阅读笔记:Gated Linear Attention
原文链接:https://arxiv.org/pdf/2312.06635
代码链接:https://github.com/fla-org/flash-linear-attention
笔记链接:https://mzeromiko.github.io/blogs
声明:本文为个人阅读笔记。所有来自我自己的推导都可能存在错误,后续需要对照代码进行交叉验证。
一、动机
为线性注意力(Linear Attention)构造硬件高效的训练算法。
二、符号约定
- 使用 \(\mathbf{S, Q}\) 等粗体大写字母表示矩阵
- 使用 \(\mathbf{q}_t, \mathbf{k}_t\) 等表示列向量(即 \([d, 1]\) 的形式),矩阵则是 \([L, d]\) 的形式,因此会有额外的转置操作
- 使用 \(W_t\) 等表示可学习参数
- 使用 \(\mathbf{q}_t\) 表示 \(\mathbf{Q}\) 的第 \(t\) 行
注意:本文与原论文不同。原文中所有向量均为行向量。因此本文所有公式都是重写版本,如有错误请指正。
三、背景知识
3.1 Self-Attention
\[\begin{aligned}
\boldsymbol{q}_t, \boldsymbol{k}_t, \boldsymbol{v}_t &= W_Q \boldsymbol{x}_t , W_K \boldsymbol{x}_t , W_V \boldsymbol{x}_t
\\
\\
\boldsymbol{o}_t = \frac{\sum_{i=1}^t \boldsymbol{v}_i \exp(\boldsymbol{k}_i^\top \boldsymbol{q}_t )}{\sum_{i=1}^t \exp(\boldsymbol{k}_i^\top \boldsymbol{q}_t )}
&\Leftrightarrow
\mathbf{O} = \text{softmax}\left(\mathbf{Q}\mathbf{K}^\top \odot \mathbf{M}\right) \mathbf{V}
\end{aligned}\]
3.2 Linear Attention
\[\begin{aligned}
\mathbf{o}_t &= \frac{\sum_{i=1}^t \mathbf{v}_i \phi(\mathbf{k}_i)^\top \phi(\mathbf{q}_t)}
{\sum_{i=1}^t \phi(\mathbf{k}_i)^\top \phi(\mathbf{q}_t)}
\\
\\
\mathbf{S}_t &= \sum_{i=1}^t \boldsymbol{v}_i \phi(\boldsymbol{k}_i)^\top \in \mathbb{R}^{d \times d}
, \quad
\boldsymbol{z}_t = \sum_{i=1}^t \phi(\boldsymbol{k}_i) \in \mathbb{R}^{d \times 1}
\\
\\
\mathbf{S}_t &= \mathbf{S}_{t-1} + \boldsymbol{v}_t \phi(\boldsymbol{k}_t)^\top
, \quad
\boldsymbol{z}_t = \boldsymbol{z}_{t-1} + \phi(\boldsymbol{k}_t)
, \quad
\boldsymbol{o}_t = \frac{\mathbf{S}_t \phi(\boldsymbol{q}_t)}{\boldsymbol{z}_t^\top\phi(\boldsymbol{q}_t)}.
\end{aligned}\]
之前的工作发现,即使去掉核函数和归一化项,效果依然不错,即:
\[\begin{aligned}
\mathbf{S}_t = \mathbf{S}_{t-1} + \boldsymbol{v}_t \boldsymbol{k}_t^\top
, \quad
\boldsymbol{o}_t = \mathbf{S}_t \boldsymbol{q}_t
\end{aligned}\]
3.3 分块线性注意力(Linear Attention + Chunkwise)

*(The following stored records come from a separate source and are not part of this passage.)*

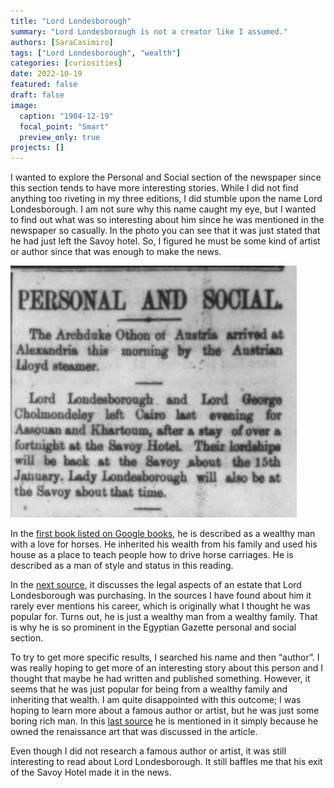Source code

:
 ```yaml
---
title: "Lord Londesborough"
summary: "Lord Londesborough is not a creator like I assumed."
authors: [SaraCasimiro]
tags: ["Lord Londesborough", "wealth"]
categories: [curiosities]
date: 2022-10-19
featured: false
draft: false
image:
  caption: "1904-12-19"
  focal_point: "Smart"
  preview_only: true
projects: []
---
```


I wanted to explore the Personal and Social section of the newspaper since this section tends to have more interesting stories. While I did not find anything too riveting in my three editions, I did stumble upon the name Lord Londesborough. I am not sure why this name caught my eye, but I wanted to find out what was so interesting about him since he was mentioned in the newspaper so casually. In the photo you can see that it was just stated that he had just left the Savoy hotel. So, I figured he must be some kind of artist or author since that was enough to make the news.

![Image label](featured.jpg)

In the [first book listed on Google books](https://www.google.com/books/edition/The_Carriage_Journal/wMNEDwAAQBAJ?hl=en&gbpv=1&dq=lord+londesborough&pg=PA213&printsec=frontcover), he is described as a wealthy man with a love for horses. He inherited his wealth from his family and used his house as a place to teach people how to drive horse carriages. He is described as a man of style and status in this reading.  

In the [next source](https://www.google.com/books/edition/The_Law_Journal_Reports/dJe7CqoLvQgC?hl=en&gbpv=1&dq=lord+londesborough&pg=PA738&printsec=frontcover), it discusses the legal aspects of an estate that Lord Londesborough was purchasing. In the sources I have found about him it rarely ever mentions his career, which is originally what I thought he was popular for. Turns out, he is just a wealthy man from a wealthy family. That is why he is so prominent in the Egyptian Gazette personal and social section. 

To try to get more specific results, I searched his name and then “author”. I was really hoping to get more of an interesting story about this person and I thought that maybe he had written and published something. However, it seems that he was just popular for being from a wealthy family and inheriting that wealth. I am quite disappointed with this outcome; I was hoping to learn more about a famous author or artist, but he was just some boring rich man. In this [last source](https://www.google.com/books/edition/Memoirs_of_Robert_Houdin_written_by_hims/_TgBAAAAQAAJ?hl=en&gbpv=1&dq=lord+londesborough+writing&pg=RA1-PA22&printsec=frontcover) he is mentioned in it simply because he owned the renaissance art that was discussed in the article. 

Even though I did not research a famous author or artist, it was still interesting to read about Lord Londesborough. It still baffles me that his exit of the Savoy Hotel made it in the news. 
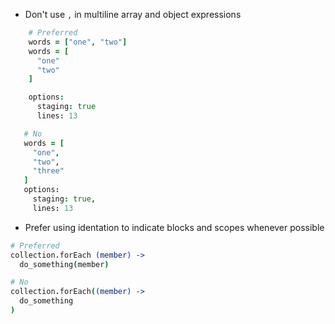* Don't use `,` in multiline array and object expressions
```coffeescript
    # Preferred
    words = ["one", "two"]
    words = [
      "one"
      "two"
    ]

    options:
      staging: true
      lines: 13

   # No
   words = [
     "one",
     "two",
     "three"
   ]
   options:
     staging: true,
     lines: 13
```

* Prefer using identation to indicate blocks and scopes whenever possible
```coffeescript
# Preferred
collection.forEach (member) ->
  do_something(member)

# No
collection.forEach((member) ->
  do_something
)
```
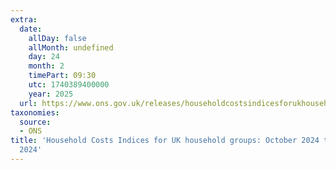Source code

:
 ```yaml
---
extra:
  date:
    allDay: false
    allMonth: undefined
    day: 24
    month: 2
    timePart: 09:30
    utc: 1740389400000
    year: 2025
  url: https://www.ons.gov.uk/releases/householdcostsindicesforukhouseholdgroupsoctober2024todecember2024
taxonomies:
  source:
  - ONS
title: 'Household Costs Indices for UK household groups: October 2024 to December
  2024'
---
```

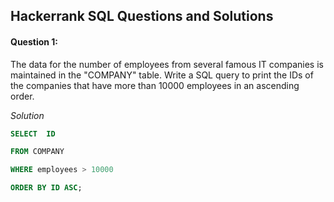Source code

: ## Hackerrank SQL Questions and Solutions 

#### **Question 1:**

The data for the number of employees from several famous IT companies is maintained in the "COMPANY" table. Write a SQL query to print the IDs of the companies that have more than 10000 employees in an ascending order. 

*Solution* 

```sql 
SELECT  ID  

FROM COMPANY 

WHERE employees > 10000 

ORDER BY ID ASC;
```

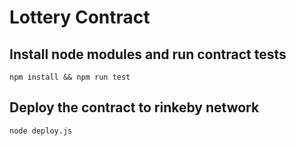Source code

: # Lottery Contract

## Install node modules and run contract tests

```npm install && npm run test```

## Deploy the contract to rinkeby network

```node deploy.js```
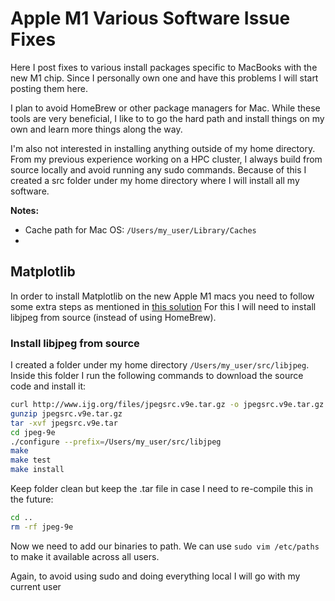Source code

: # Apple M1 Various Software Issue Fixes

Here I post fixes to various install packages specific to MacBooks with the new M1 chip. Since I personally own one and have this problems I will start posting them here.

I plan to avoid HomeBrew or other package managers for Mac. While these tools are very beneficial, I like to to go the hard path and install things on my own and
learn more things along the way.

I'm also not interested in installing anything outside of my home directory. From my previous experience working on a HPC cluster, I always build from source locally
and avoid running any sudo commands. Because of this I created a src folder under my home directory where I will install all my software.

**Notes:**
* Cache path for Mac OS: `/Users/my_user/Library/Caches`
* 

## Matplotlib

In order to install Matplotlib on the new Apple M1 macs you need to follow some extra steps as mentioned in [this solution](https://stackoverflow.com/a/66456204)
For this I will need to install libjpeg from source (instead of using HomeBrew).

### Install libjpeg from source

I created a folder under my home directory `/Users/my_user/src/libjpeg`. 
Inside this folder I run the following commands to download the source code and install it:

```bash
curl http://www.ijg.org/files/jpegsrc.v9e.tar.gz -o jpegsrc.v9e.tar.gz
gunzip jpegsrc.v9e.tar.gz
tar -xvf jpegsrc.v9e.tar
cd jpeg-9e
./configure --prefix=/Users/my_user/src/libjpeg
make
make test
make install
```

Keep folder clean but keep the .tar file in case I need to re-compile this in the future:

```bash
cd ..
rm -rf jpeg-9e 
```

Now we need to add our binaries to path. We can use `sudo vim /etc/paths` to make it available across all users.

Again, to avoid using sudo and doing everything local I will go with my current user 
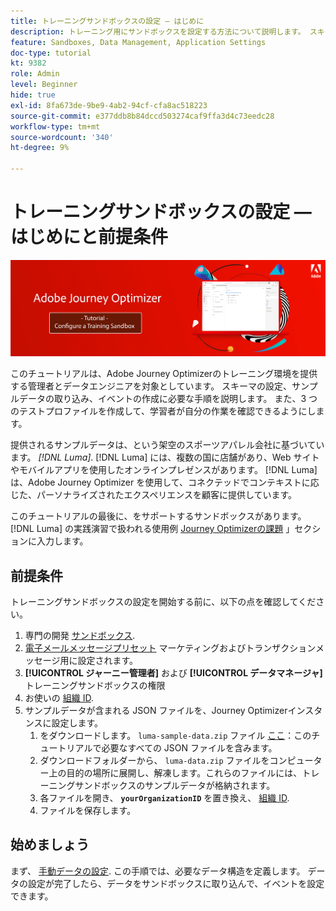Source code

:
 ```yaml
---
title: トレーニングサンドボックスの設定 — はじめに
description: トレーニング用にサンドボックスを設定する方法について説明します。 スキーマの設定、サンプルデータの取り込み、イベントの作成に必要な手順を実行します。
feature: Sandboxes, Data Management, Application Settings
doc-type: tutorial
kt: 9382
role: Admin
level: Beginner
hide: true
exl-id: 8fa673de-9be9-4ab2-94cf-cfa8ac518223
source-git-commit: e377ddb8b84dccd503274caf9ffa3d4c73eedc28
workflow-type: tm+mt
source-wordcount: '340'
ht-degree: 9%

---
```


# トレーニングサンドボックスの設定 — はじめにと前提条件

![バナーチュートリアル — トレーニングサンドボックスの設定](./assets/ajo-banner-configure-training-sandbox.png)

このチュートリアルは、Adobe Journey Optimizerのトレーニング環境を提供する管理者とデータエンジニアを対象としています。 スキーマの設定、サンプルデータの取り込み、イベントの作成に必要な手順を説明します。 また、3 つのテストプロファイルを作成して、学習者が自分の作業を確認できるようにします。

提供されるサンプルデータは、という架空のスポーツアパレル会社に基づいています。 _[!DNL Luma]_. [!DNL Luma] には、複数の国に店舗があり、Web サイトやモバイルアプリを使用したオンラインプレゼンスがあります。 [!DNL Luma] は、Adobe Journey Optimizer を使用して、コネクテッドでコンテキストに応じた、パーソナライズされたエクスペリエンスを顧客に提供しています。

このチュートリアルの最後に、をサポートするサンドボックスがあります。 [!DNL Luma] の実践演習で扱われる使用例 [Journey Optimizerの課題](/help/challenges/introduction-and-prerequisites.md) 」セクションに入力します。

## 前提条件

トレーニングサンドボックスの設定を開始する前に、以下の点を確認してください。

1. 専門の開発 [サンドボックス](https://experienceleague.adobe.com/docs/journey-optimizer-learn/tutorials/access-control/create-and-manage-sandboxes.html?lang=en).
1. [電子メールメッセージプリセット](https://experienceleague.adobe.com/docs/journey-optimizer-learn/tutorials/channel-configuration/set-up-email-channel.html?lang=en) マーケティングおよびトランザクションメッセージ用に設定されます。
1. **[!UICONTROL ジャーニー管理者]** および **[!UICONTROL データマネージャ]** トレーニングサンドボックスの権限
1. お使いの [組織 ID](https://experienceleague.adobe.com/docs/core-services/interface/administration/organizations.html?lang=ja).
1. サンプルデータが含まれる JSON ファイルを、Journey Optimizerインスタンスに設定します。
   1. をダウンロードします。 `luma-sample-data.zip` ファイル [ここ](/help/tutorial-configure-a-training-sandbox/assets/luma-data/luma-sample-data.zip)：このチュートリアルで必要なすべての JSON ファイルを含みます。
   1. ダウンロードフォルダーから、 `luma-data.zip` ファイルをコンピューター上の目的の場所に展開し、解凍します。これらのファイルには、トレーニングサンドボックスのサンプルデータが格納されます。
   1. 各ファイルを開き、 **`yourOrganizationID`** を置き換え、 [組織 ID](https://experienceleague.adobe.com/docs/core-services/interface/administration/organizations.html?lang=ja).
   1. ファイルを保存します。

## 始めましょう

まず、 [手動データの設定](/help/tutorial-configure-a-training-sandbox/manual-data-set-up.md). この手順では、必要なデータ構造を定義します。 データの設定が完了したら、データをサンドボックスに取り込んで、イベントを設定できます。

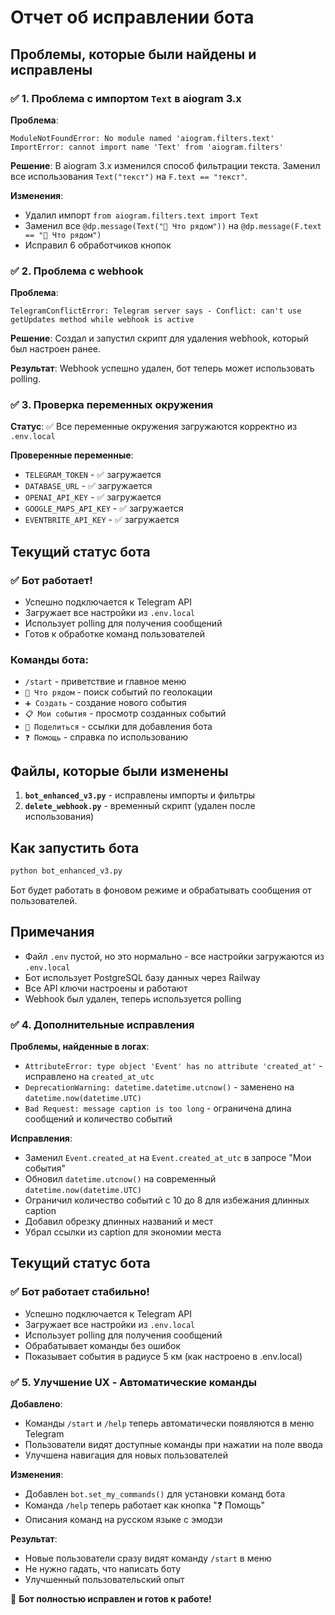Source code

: # Отчет об исправлении бота

## Проблемы, которые были найдены и исправлены

### ✅ 1. Проблема с импортом `Text` в aiogram 3.x

**Проблема**: 
```
ModuleNotFoundError: No module named 'aiogram.filters.text'
ImportError: cannot import name 'Text' from 'aiogram.filters'
```

**Решение**: 
В aiogram 3.x изменился способ фильтрации текста. Заменил все использования `Text("текст")` на `F.text == "текст"`.

**Изменения**:
- Удалил импорт `from aiogram.filters.text import Text`
- Заменил все `@dp.message(Text("📍 Что рядом"))` на `@dp.message(F.text == "📍 Что рядом")`
- Исправил 6 обработчиков кнопок

### ✅ 2. Проблема с webhook

**Проблема**: 
```
TelegramConflictError: Telegram server says - Conflict: can't use getUpdates method while webhook is active
```

**Решение**: 
Создал и запустил скрипт для удаления webhook, который был настроен ранее.

**Результат**: 
Webhook успешно удален, бот теперь может использовать polling.

### ✅ 3. Проверка переменных окружения

**Статус**: ✅ Все переменные окружения загружаются корректно из `.env.local`

**Проверенные переменные**:
- `TELEGRAM_TOKEN` - ✅ загружается
- `DATABASE_URL` - ✅ загружается  
- `OPENAI_API_KEY` - ✅ загружается
- `GOOGLE_MAPS_API_KEY` - ✅ загружается
- `EVENTBRITE_API_KEY` - ✅ загружается

## Текущий статус бота

### ✅ Бот работает!
- Успешно подключается к Telegram API
- Загружает все настройки из `.env.local`
- Использует polling для получения сообщений
- Готов к обработке команд пользователей

### Команды бота:
- `/start` - приветствие и главное меню
- `📍 Что рядом` - поиск событий по геолокации
- `➕ Создать` - создание нового события
- `📋 Мои события` - просмотр созданных событий
- `🔗 Поделиться` - ссылки для добавления бота
- `❓ Помощь` - справка по использованию

## Файлы, которые были изменены

1. **`bot_enhanced_v3.py`** - исправлены импорты и фильтры
2. **`delete_webhook.py`** - временный скрипт (удален после использования)

## Как запустить бота

```bash
python bot_enhanced_v3.py
```

Бот будет работать в фоновом режиме и обрабатывать сообщения от пользователей.

## Примечания

- Файл `.env` пустой, но это нормально - все настройки загружаются из `.env.local`
- Бот использует PostgreSQL базу данных через Railway
- Все API ключи настроены и работают
- Webhook был удален, теперь используется polling

### ✅ 4. Дополнительные исправления

**Проблемы, найденные в логах**:
- `AttributeError: type object 'Event' has no attribute 'created_at'` - исправлено на `created_at_utc`
- `DeprecationWarning: datetime.datetime.utcnow()` - заменено на `datetime.now(datetime.UTC)`
- `Bad Request: message caption is too long` - ограничена длина сообщений и количество событий

**Исправления**:
- Заменил `Event.created_at` на `Event.created_at_utc` в запросе "Мои события"
- Обновил `datetime.utcnow()` на современный `datetime.now(datetime.UTC)`
- Ограничил количество событий с 10 до 8 для избежания длинных caption
- Добавил обрезку длинных названий и мест
- Убрал ссылки из caption для экономии места

## Текущий статус бота

### ✅ Бот работает стабильно!
- Успешно подключается к Telegram API
- Загружает все настройки из `.env.local`
- Использует polling для получения сообщений
- Обрабатывает команды без ошибок
- Показывает события в радиусе 5 км (как настроено в .env.local)

### ✅ 5. Улучшение UX - Автоматические команды

**Добавлено**: 
- Команды `/start` и `/help` теперь автоматически появляются в меню Telegram
- Пользователи видят доступные команды при нажатии на поле ввода
- Улучшена навигация для новых пользователей

**Изменения**:
- Добавлен `bot.set_my_commands()` для установки команд бота
- Команда `/help` теперь работает как кнопка "❓ Помощь"
- Описания команд на русском языке с эмодзи

**Результат**:
- Новые пользователи сразу видят команду `/start` в меню
- Не нужно гадать, что написать боту
- Улучшенный пользовательский опыт

🎉 **Бот полностью исправлен и готов к работе!**
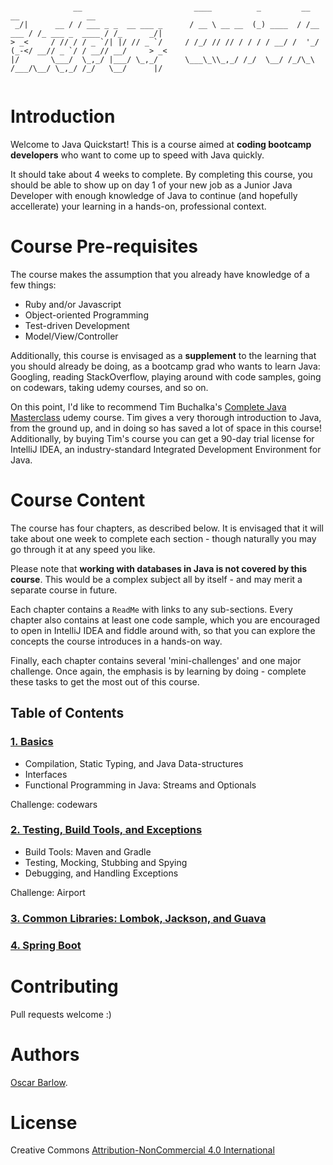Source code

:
 ```

              __                         ____          _         __         __               __          
 _/|      __ / / ___ _ _  __ ___ _      / __ \ __ __  (_) ____  / /__  ___ / /_ ___ _  ____ / /_      _/|
> _<     / // / / _ `/| |/ // _ `/     / /_/ // // / / / / __/ /  '_/ (_-</ __// _ `/ / __// __/     > _<
|/       \___/  \_,_/ |___/ \_,_/      \___\_\\_,_/ /_/  \__/ /_/\_\ /___/\__/ \_,_/ /_/   \__/      |/  
                                                                                                         

```
# Introduction
Welcome to Java Quickstart! This is a course aimed at **coding bootcamp developers** who want to come up to speed with Java quickly. 

It should take about 4 weeks to complete. By completing this course, you should be able to show up on day 1 of your new job as a Junior Java Developer with enough knowledge of Java to continue (and hopefully accellerate) your learning in a hands-on, professional context. 

# Course Pre-requisites
The course  makes the assumption that you already have knowledge of a few things:

* Ruby and/or Javascript
* Object-oriented Programming
* Test-driven Development
* Model/View/Controller 

Additionally, this course is envisaged as a **supplement** to the learning that you should already be doing, as a bootcamp grad who wants to learn Java: Googling, reading StackOverflow, playing around with code samples, going on codewars, taking udemy courses, and so on. 

On this point, I'd like to recommend Tim Buchalka's [Complete Java Masterclass](https://www.udemy.com/java-the-complete-java-developer-course/learn/v4/overview) udemy course. Tim gives a very thorough introduction to Java, from the ground up, and in doing so has saved a lot of space in this course! Additionally, by buying Tim's course you can get a 90-day trial license for IntelliJ IDEA, an industry-standard Integrated Development Environment for Java. 

# Course Content
The course has four chapters, as described below. It is envisaged that it will take about one week to complete each section - though naturally you may go through it at any speed you like.

Please note that **working with databases in Java is not covered by this course**. This would be a complex subject all by itself - and may merit a separate course in future.

Each chapter contains a `ReadMe` with links to any sub-sections. Every chapter also contains at least one code sample, which you are encouraged to open in IntelliJ IDEA and fiddle around with, so that you can explore the concepts the course introduces in a hands-on way. 

Finally, each chapter contains several 'mini-challenges' and one major challenge. Once again, the emphasis is by learning by doing - complete these tasks to get the most out of this course. 

## Table of Contents

### [1. Basics](1-basics)
* Compilation, Static Typing, and Java Data-structures
* Interfaces
* Functional Programming in Java: Streams and Optionals

Challenge: codewars
 
### [2. Testing, Build Tools, and Exceptions](2-testing-buildtools-exceptions)
* Build Tools: Maven and Gradle
* Testing, Mocking, Stubbing and Spying
* Debugging, and Handling Exceptions 

Challenge: Airport

### [3. Common Libraries: Lombok, Jackson, and Guava](3-jackson-lombok)

### [4. Spring Boot](4-spring-boot)

# Contributing
Pull requests welcome :)

# Authors
[Oscar Barlow](https://github.com/oscar-barlow).

# License
Creative Commons [Attribution-NonCommercial 4.0 International](http://creativecommons.org/licenses/by-nc/4.0/)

将序列 \(\mathbf{X}\) 切成若干互不重叠的 chunk,每个 chunk 长度为 \(C\)。定义:
\[\begin{aligned}
\square_{[t]}^i = \square_{tC+i}
,\quad
\square_{[t]} = \square_{[t]}^{1:C} \in \mathbb{R}^{C \times d}
\quad \text{for }
\square \in \{ \mathbf{Q, K, V, O} \}
\end{aligned}\]
则有:
\[\begin{aligned}
\mathbf{S}_{[t]}^{C} &= \mathbf{S}_{[t-1]}^{C} + \sum_{i=tC+1}^{tC+C} \boldsymbol{v}_i \boldsymbol{k}_i^\top
\quad \in \mathbb{R}^{d \times d}
\\
\\
\mathbf{O}_{[t]} &= \mathbf{Q}_{[t]} \mathbf{S}_{[t]} + \left( \mathbf{Q}_{[t]} \mathbf{K}_{[t]}^\top \odot \mathbf{M}\right) \mathbf{V}_{[t]}
\end{aligned}\]
四、Flash Linear Attention
4.1 设计原则
- 需要充分利用 GPU 上的 SM
- 考虑 batch-size=1 的场景,因此需要在时间维度上做并行
- 使用 Tensor Core
- 采用分层显存设计,最优化利用 SRAM 和 HBM
- 块内并行,块间串行
4.2 算法
FLA 实现了两种分块(chunkwise)算法:


评论:纯串行方案(只在每个块内做并行,块间串行)看起来似乎也还可以?
五、Gated Linear Attention
5.1 递推模式(Recurrent Mode)
一般形式:
\[\begin{aligned}
\mathbf{S}_t = \mathbf{G}_t \odot \mathbf{S}_{t-1} + \boldsymbol{v}_t \boldsymbol{k}_t^\top
,\quad
\boldsymbol{o}_t = \mathbf{S}_t \boldsymbol{q}_t
\end{aligned}\]
对于 GLA,门控矩阵具有低秩结构:
\[\begin{aligned}
\mathbf{S}_t = ( \mathbf{1} \boldsymbol{\alpha}_t^\top) \odot \mathbf{S}_{t-1} + \boldsymbol{v}_t \boldsymbol{k}_t^\top
=
\mathbf{S}_{t-1}\text{Diag}(\boldsymbol{\alpha}_t) + \boldsymbol{v}_t \boldsymbol{k}_t^\top
\end{aligned}\]

原文关键评论:
- GLA 最核心的设计在于门控(Gate)的参数化需要在参数效率(parameter-efficiency)、状态大小(state size)和训练效率(training efficiency)三者之间取得平衡。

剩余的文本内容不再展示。